Decorreu esta tarde, sexta-feira 25 de Janeiro uma conferência de imprensa promovida pela concelhia da JS de Elvas.

Marco Matroca, presidente da JS (Juventude Socialista) na sua intervenção salientou que a JP (Juventude Popular) foi insensível nas declarações que proferiu na última conferência de imprensa sobre os apoios sociais da CMElvas. “Fica bem claro através de tais amargas e insensíveis declarações, o sentimento de solidariedade, igualdade e entreajuda para com os que mais sofrem que domina o pensamento dos nossos estimados opositores. Curiosas declarações essas, retiradas a papel químico daquilo que são as intervenções públicas do Sr. Tiago Abreu”. Referiu.

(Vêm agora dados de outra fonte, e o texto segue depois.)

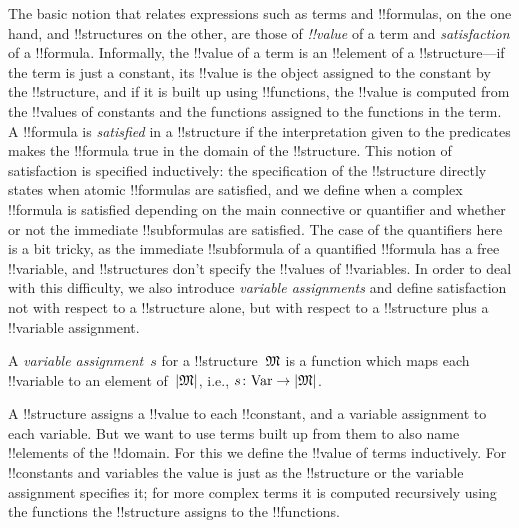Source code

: \documentclass[../../include/open-logic-section]{subfiles}
\begin{document}


\begin{explain}
The basic notion that relates expressions such as terms and
!!{formula}s, on the one hand, and !!{structure}s on the other, are
those of \emph{!!{value}} of a term and \emph{satisfaction} of a
!!{formula}.  Informally, the !!{value} of a term is an !!{element} of
a !!{structure}---if the term is just a constant, its !!{value} is the
object assigned to the constant by the !!{structure}, and if it is
built up using !!{function}s, the !!{value} is computed from the
!!{value}s of constants and the functions assigned to the functions in
the term.  A !!{formula} is \emph{satisfied} in a !!{structure} if the
interpretation given to the predicates makes the !!{formula} true in
the domain of the !!{structure}. This notion of satisfaction is
specified inductively: the specification of the !!{structure} directly
states when atomic !!{formula}s are satisfied, and we define when a
complex !!{formula} is satisfied depending on the main connective or
quantifier and whether or not the immediate !!{subformula}s are
satisfied. The case of the quantifiers here is a bit tricky, as the
immediate !!{subformula} of a quantified !!{formula} has a free
!!{variable}, and !!{structure}s don't specify the !!{value}s of
!!{variable}s.  In order to deal with this difficulty, we also
introduce \emph{variable assignments} and define satisfaction not with
respect to a !!{structure} alone, but with respect to a !!{structure}
plus a !!{variable} assignment.
\end{explain}

\begin{defn}
A \emph{variable assignment}~$s$ for a !!{structure}~$\mathfrak M$ is a
function which maps each !!{variable} to an element of~$\left| \mathfrak M \right|$,
i.e., $s\colon \mathrm{Var} \to \left| \mathfrak M \right|$.
\end{defn}

\begin{explain}
A !!{structure} assigns a !!{value} to each !!{constant}, and a
variable assignment to each variable.  But we want to use terms built
up from them to also name !!{element}s of the !!{domain}.  For this we
define the !!{value} of terms inductively. For !!{constant}s and
variables the value is just as the !!{structure} or the variable
assignment specifies it; for more complex terms it is computed
recursively using the functions the !!{structure} assigns to the
!!{function}s.
\end{explain}
\end{document}
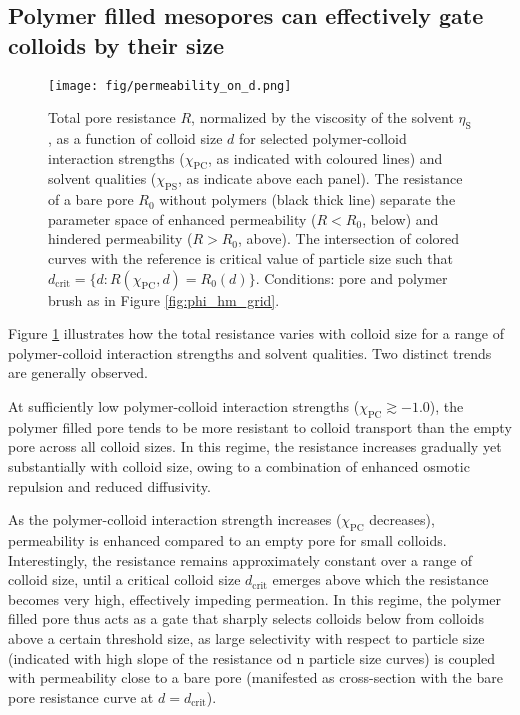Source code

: \documentclass[12pt, a4paper]{article}
\begin{document}
\subsection{Polymer filled mesopores can effectively gate colloids by their size}

\begin{figure}
    \centering
    \texttt{[image: fig/permeability\_on\_d.png]}
    \caption{
    Total pore resistance $R$, normalized by the viscosity of the solvent $\eta_\text{S}$, as a function of colloid size $d$ for selected polymer-colloid interaction strengths ($\chi_{\text{PC}}$, as indicated with coloured lines) and solvent qualities ($\chi_{\text{PS}}$, as indicate above each panel). 
    The resistance of a bare pore $R_{0}$ without polymers (black thick line) separate the parameter space of enhanced permeability ($R < R_{0}$, below) and hindered permeability ($R > R_{0}$, above).
    The intersection of colored curves with the reference is critical value of particle size such that  $d_{\text{crit}} = \{d: R(\chi_{\text{PC}}, d) = R_{0}(d)\}$.
    Conditions: pore and polymer brush as in Figure \ref{fig:phi_hm_grid}. 
    }
    \label{fig:R_vs_d}
\end{figure}

Figure \ref{fig:R_vs_d} illustrates how the total resistance varies with colloid size for a range of polymer-colloid interaction strengths and solvent qualities. 
Two distinct trends are generally observed.

At sufficiently low polymer-colloid interaction strengths ($\chi_{\text{PC}} \gtrsim -1.0$), the polymer filled pore tends to be more resistant to colloid transport than the empty pore across all colloid sizes.
In this regime, the resistance increases gradually yet substantially with colloid size, owing to a combination of enhanced osmotic repulsion and reduced diffusivity.

As the polymer-colloid interaction strength increases ($\chi_{\text{PC}}$ decreases), permeability is enhanced compared to an empty pore for small colloids. 
Interestingly, the resistance remains approximately constant over a range of colloid size, until a critical colloid size $d_{\text{crit}}$ emerges above which the resistance becomes very high, effectively impeding permeation. 
In this regime, the polymer filled pore thus acts as a gate that sharply selects colloids below from colloids above a certain threshold size, as large selectivity with respect to particle size (indicated with high slope of the resistance od n particle size curves) is coupled with permeability close to a bare pore (manifested as cross-section with the bare pore resistance curve at $d = d_{\text{crit}}$).
\end{document}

O Presidente da JS, afirmou ainda que a oposição está a usar um novo método. “AGORA é que o Sr. Tiago Abreu descobriu uma nova estratégia: Meter dois jovens do seu partido a dizer mal da Câmara, que é a única entidade que vai ajudando as pessoas que o Governo do PSD e CDS vai deixando na miséria, para tentar sair bem na fotografia e não assumir as responsabilidades do seu partido”.

Rui Jesuíno, o segundo elemento a intervir, destacou as preocupações da Juventude Socialista de Elvas no que se refere à saúde e ao emprego. “Nós estamos preocupados com o futuro do nosso Hospital, como se demonstra através da reunião ocorrida ainda esta semana. O desemprego é infelizmente hoje uma preocupação nacional e mundial; não apenas de Elvas. Talvez não saiba a JP do apoio e incentivos à criação de empresas e de emprego que o município tem feito desde há vários como é o caso do projeto FAME, os loteamentos de zonas industriais, a redução e abolição taxas e impostos, etc”.

Rui Jesuíno disse ainda, quando a JP (Juventude Popular) de Elvas fala em emprego para os jovens, o que devia fazer era percorrer os concelhos vizinhos e perguntar a todos os jovens se têm um emprego e uma vida próspera.

O que muito provavelmente os jovens desses concelhos vizinhos lhes diriam é que não têm uma Câmara Municipal com uma saúde financeira de tal ordem que lhe permita ocupar cerca de 300 jovens e lhes paga uma retribuição mensal enquanto não encontram o seu primeiro emprego”.